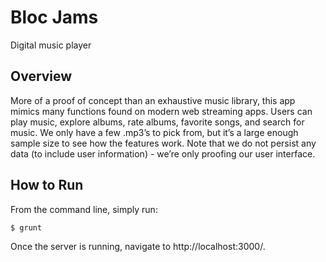 # Bloc Jams

Digital music player

## Overview

More of a proof of concept than an exhaustive music library, this app mimics many functions found on modern web streaming apps. Users can play music, explore albums, rate albums, favorite songs, and search for music. We only have a few .mp3’s to pick from, but it’s a large enough sample size to see how the features work. Note that we do not persist any data (to include user information) - we’re only proofing our user interface.

## How to Run

From the command line, simply run:

```
$ grunt
```

Once the server is running, navigate to http://localhost:3000/.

•••

Pictures aside, reproduce all of the data exactly.

 # Bloc Jams

Digital music player

## Overview

More of a proof of concept than an exhaustive music library, this app mimics many functions found on modern web streaming apps. Users can play music, explore albums, rate albums, favorite songs, and search for music. We only have a few .mp3’s to pick from, but it’s a large enough sample size to see how the features work. Note that we do not persist any data (to include user information) - we’re only proofing our user interface.

## How to Run

From the command line, simply run:

```
$ grunt
```

Once the server is running, navigate to http://localhost:3000/.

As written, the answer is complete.